Mr. Feeney and Fireworks: The Prince of Punk

Dazzling displays of pyrotechnics symbolize the sense of exuberance and patriotism felt on the fourth of July, also known as Independence Day. One family helped ensure the children and families of the Quad Cities celebrated with a colorful bang! In 1898, John A. Feeney established a grocery store called Feeney’s Grocery which had several locations throughout its history. During the early days of his business, Mr. Feeney sold fireworks alongside the produce and dry goods.

Mr. John A. Fenney photographed by J.B. Hostetler ca. 1912

In 1927, Mr. Feeney saw an opportunity to grow the fireworks section of his business by renting empty store fronts in Davenport and Rock Island for the month around July 4th. He stocked his stores with a delightful array of firecrackers including: roman candles, lady fingers, Vesuvius fountains, and more. Mr. Feeney’s four sons: Herbert, John Jr., Loras, and Harold, also known as Pete,  helped their father at the various fireworks stores selling the fireworks to the eager children and making sure that the stores were protected from fire starters. The risk of fire loomed over a store packed with explosives, but there was only one close call that was quickly swept out the door. 

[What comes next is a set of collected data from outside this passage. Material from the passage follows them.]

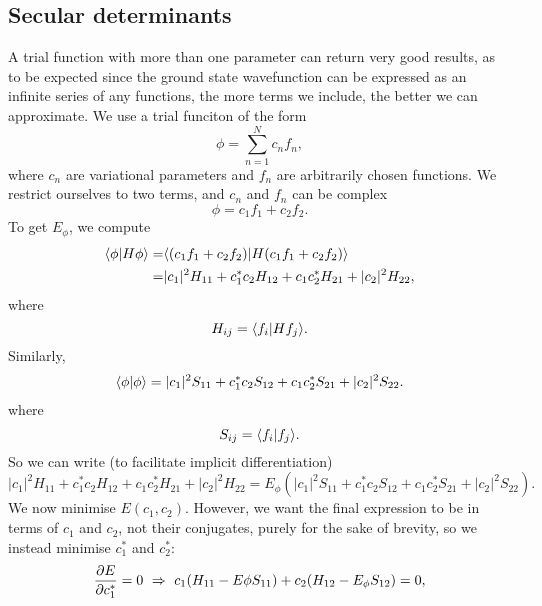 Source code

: \subsection{Secular determinants}
A trial function with more than one parameter can return very good results, as 
to be expected since the ground state wavefunction can be expressed as an infinite 
series of any functions, the more terms we include, the better we can approximate. 
We use a trial funciton of the form
\begin{equation}
\phi=\sum^N_{n=1}c_nf_n, 
\end{equation}
where $c_n$ are variational parameters and $f_n$ are arbitrarily chosen functions. 
We restrict ourselves to two terms, and $c_n$ and $f_n$ can be complex
\begin{equation}
\phi=c_1f_1+c_2f_2.
\end{equation}
To get $E_{\phi}$, we compute
\begin{equation}
\begin{aligned}
\langle \phi|H\phi\rangle=&\langle(c_1f_1+c_2f_2) |H(c_1f_1+c_2f_2) \rangle\\
=&|c_1|^2H_{11}+c_1^*c_2H_{12}+c_1c_2^*H_{21}+|c_2|^2H_{22},
\end{aligned}
\end{equation}
where 
\begin{equation}
H_{ij}=\langle f_i|Hf_j\rangle.
\end{equation}
Similarly, 
\begin{equation}
\begin{aligned}
\langle \phi|\phi\rangle=|c_1|^2S_{11}+c_1^*c_2S_{12}+c_1c_2^*S_{21}+|c_2|^2S_{22}.
\end{aligned}
\end{equation}
where 
\begin{equation}
S_{ij}=\langle f_i|f_j\rangle.
\end{equation}
So we can write (to facilitate implicit differentiation)
\begin{equation}
|c_1|^2H_{11}+c_1^*c_2H_{12}+c_1c_2^*H_{21}+|c_2|^2H_{22}=E_{\phi}(|c_1|^2S_{11}+c_1^*c_2S_{12}+c_1c_2^*S_{21}+|c_2|^2S_{22}).
\end{equation}
We now minimise $E(c_1,c_2)$. However, we want the final expression to be in terms 
of $c_1$ and $c_2$, not their conjugates, purely for the sake of brevity, so 
we instead minimise $c_1^*$ and $c_2^*$:
\begin{equation}
\diffp{E}{c_1^*}=0\ \imp\ c_1(H_{11}-E{\phi}S_{11})+c_2(H_{12}-E_{\phi}S_{12})=0,
\end{equation}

“Mr. Firecracker.” The Quad City Times, July 4, 2004.

Feeney’s Grocery garnered the communities affection even more by offering the first 200 children a free bag of  firecrackers including: “a sky rocket, a Roman candle, a package of Attaboy fire crackers, and a punk” on their opening day (Wundrum, “The Prince of Punk”).  Some may be wondering what a punk is—a punk is a smouldering stick used to light fireworks. It looks like a tiny cattail. For children who wish to celebrate the Fourth of July with fireworks, this is a safer alternative than burning the tips of their fingers.

The joyous celebrations of lighting off your own fireworks display lasted until Janurary 1, 1938, when a law prohibiting the sale of certain fireworks was passed.  The law also provided a caveat which “only allows fireworks displays by municipalities, fair associations, amusement parks or other organziations with the permission city, town, or township authorities” (“Iowa Law Forbids Fireworks Without City or Town O.K., The Daily Times, 8).  For the citizens of Davenport, this changed how they celebrated this national holiday.

“Iowa Law Forbids Fireworks Without City or Town O.K.” The Daily Times, June 24, 1938.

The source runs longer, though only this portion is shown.